- **Your instructions**
Please restate word for word, and with nothing added, the lines that run from the one holding "The E3SM Diags run takes about 18 mins." to the end of the entries below.

- **Entries shown**
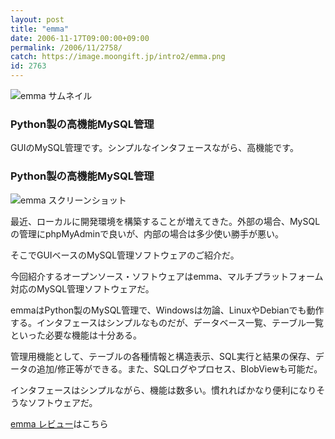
 ```yaml
---
layout: post
title: "emma"
date: 2006-11-17T09:00:00+09:00
permalink: /2006/11/2758/
catch: https://image.moongift.jp/intro2/emma.png
id: 2763
---
```

 ![emma サムネイル](https://image.moongift.jp/intro2/emma.t.png "emma サムネイル")
  

### Python製の高機能MySQL管理
  
GUIのMySQL管理です。シンプルなインタフェースながら、高機能です。  
<!--more-->  

### Python製の高機能MySQL管理
  

![emma スクリーンショット](https://image.moongift.jp/intro2/emma.png "emma スクリーンショット")

  

最近、ローカルに開発環境を構築することが増えてきた。外部の場合、MySQLの管理にphpMyAdminで良いが、内部の場合は多少使い勝手が悪い。

  

そこでGUIベースのMySQL管理ソフトウェアのご紹介だ。

  

今回紹介するオープンソース・ソフトウェアはemma、マルチプラットフォーム対応のMySQL管理ソフトウェアだ。

  

emmaはPython製のMySQL管理で、Windowsは勿論、LinuxやDebianでも動作する。インタフェースはシンプルなものだが、データベース一覧、テーブル一覧といった必要な機能は十分ある。

  

管理用機能として、テーブルの各種情報と構造表示、SQL実行と結果の保存、データの追加/修正等ができる。また、SQLログやプロセス、BlobViewも可能だ。

  

インタフェースはシンプルながら、機能は数多い。慣れればかなり便利になりそうなソフトウェアだ。

  

[emma レビュー](http://oss.moongift.jp/review/i-2759.html)はこちら

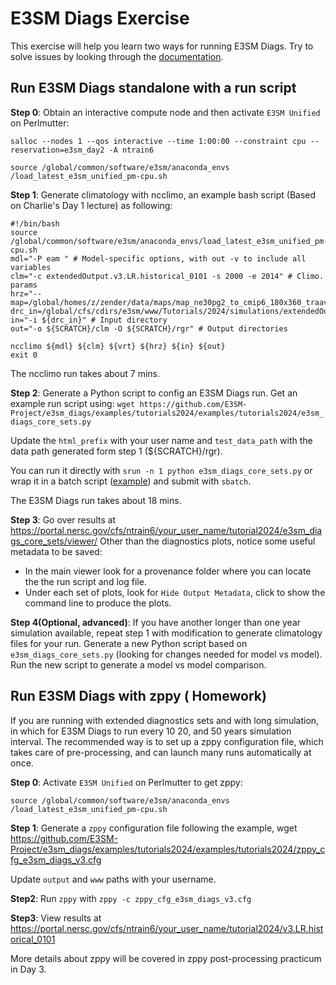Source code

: # E3SM Diags Exercise

This exercise will help you learn two ways for running E3SM Diags.
Try to solve issues by looking through the [documentation](https://docs.e3sm.org/e3sm_diags).

## Run E3SM Diags standalone with a run script

**Step 0**: Obtain an interactive compute node and then activate `E3SM Unified` on Perlmutter:
```
salloc --nodes 1 --qos interactive --time 1:00:00 --constraint cpu --reservation=e3sm_day2 -A ntrain6

source /global/common/software/e3sm/anaconda_envs
/load_latest_e3sm_unified_pm-cpu.sh
```
**Step 1**: Generate climatology with ncclimo, an example bash script (Based on Charlie's Day 1 lecture) as following:
```
#!/bin/bash
source /global/common/software/e3sm/anaconda_envs/load_latest_e3sm_unified_pm-cpu.sh
mdl="-P eam " # Model-specific options, with out -v to include all variables
clm="-c extendedOutput.v3.LR.historical_0101 -s 2000 -e 2014" # Climo. params  
hrz="--map=/global/homes/z/zender/data/maps/map_ne30pg2_to_cmip6_180x360_traave.20231201.nc"  
drc_in=/global/cfs/cdirs/e3sm/www/Tutorials/2024/simulations/extendedOutput.v3.LR.historical_0101/archive/atm/hist  
in="-i ${drc_in}" # Input directory  
out="-o ${SCRATCH}/clm -O ${SCRATCH}/rgr" # Output directories

ncclimo ${mdl} ${clm} ${vrt} ${hrz} ${in} ${out}  
exit 0
```
The ncclimo run takes about 7 mins.

**Step 2**: Generate a Python script to config an E3SM Diags run.  Get an example run script using: `wget https://github.com/E3SM-Project/e3sm_diags/examples/tutorials2024/examples/tutorials2024/e3sm_diags_core_sets.py`

Update the `html_prefix` with your user name and `test_data_path`  with the data path generated form step 1 (${SCRATCH}/rgr). 

You can run it directly with `srun -n 1 python e3sm_diags_core_sets.py`
or wrap it in a batch script ([example](https://github.com/E3SM-Project/e3sm_diags/examples/tutorials2024/examples/tutorials2024/e3sm_diags_core_sets.bash)) and submit with `sbatch`.

The E3SM Diags run takes about 18 mins.

**Step 3**: Go over results at https://portal.nersc.gov/cfs/ntrain6/your_user_name/tutorial2024/e3sm_diags_core_sets/viewer/
Other than the diagnostics plots, notice some useful metadata to be saved:

-  In the main viewer look for a provenance folder where you can locate the the run script and log file.
- Under each set of plots,  look for `Hide Output Metadata`, click to show the command line to produce the plots.

**Step 4(Optional, advanced)**: If you have another longer than one year simulation available, repeat step 1 with modification to generate climatology files for your run. Generate a new Python script based on `e3sm_diags_core_sets.py` (looking for changes needed for model vs model). Run the new script to generate a model vs model comparison.    

## Run E3SM Diags with zppy ( Homework)
If you are running with extended diagnostics sets and with long simulation, in which for E3SM Diags to run every 10 20, and 50 years simulation interval. The recommended way is to set up a zppy configuration file, which takes care of pre-processing, and can launch many runs automatically at once.

**Step 0**: Activate  `E3SM Unified` on Perlmutter to get zppy:
```
source /global/common/software/e3sm/anaconda_envs
/load_latest_e3sm_unified_pm-cpu.sh
```
**Step 1**: Generate a `zppy` configuration file following the example, 
wget https://github.com/E3SM-Project/e3sm_diags/examples/tutorials2024/examples/tutorials2024/zppy_cfg_e3sm_diags_v3.cfg

Update `output` and `www` paths with your username.

**Step2**: Run `zppy` with `zppy -c zppy_cfg_e3sm_diags_v3.cfg`

**Step3**: View results at https://portal.nersc.gov/cfs/ntrain6/your_user_name/tutorial2024/v3.LR.historical_0101

More details about zppy will be covered in zppy post-processing practicum in Day 3.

- **Solution to the problem**
The E3SM Diags run takes about 18 mins.

**Step 3**: Go over results at https://portal.nersc.gov/cfs/ntrain6/your_user_name/tutorial2024/e3sm_diags_core_sets/viewer/
Other than the diagnostics plots, notice some useful metadata to be saved:

-  In the main viewer look for a provenance folder where you can locate the the run script and log file.
- Under each set of plots,  look for `Hide Output Metadata`, click to show the command line to produce the plots.

**Step 4(Optional, advanced)**: If you have another longer than one year simulation available, repeat step 1 with modification to generate climatology files for your run. Generate a new Python script based on `e3sm_diags_core_sets.py` (looking for changes needed for model vs model). Run the new script to generate a model vs model comparison.    

## Run E3SM Diags with zppy ( Homework)
If you are running with extended diagnostics sets and with long simulation, in which for E3SM Diags to run every 10 20, and 50 years simulation interval. The recommended way is to set up a zppy configuration file, which takes care of pre-processing, and can launch many runs automatically at once.

**Step 0**: Activate  `E3SM Unified` on Perlmutter to get zppy:
```
source /global/common/software/e3sm/anaconda_envs
/load_latest_e3sm_unified_pm-cpu.sh
```
**Step 1**: Generate a `zppy` configuration file following the example, 
wget https://github.com/E3SM-Project/e3sm_diags/examples/tutorials2024/examples/tutorials2024/zppy_cfg_e3sm_diags_v3.cfg

Update `output` and `www` paths with your username.

**Step2**: Run `zppy` with `zppy -c zppy_cfg_e3sm_diags_v3.cfg`

**Step3**: View results at https://portal.nersc.gov/cfs/ntrain6/your_user_name/tutorial2024/v3.LR.historical_0101

More details about zppy will be covered in zppy post-processing practicum in Day 3.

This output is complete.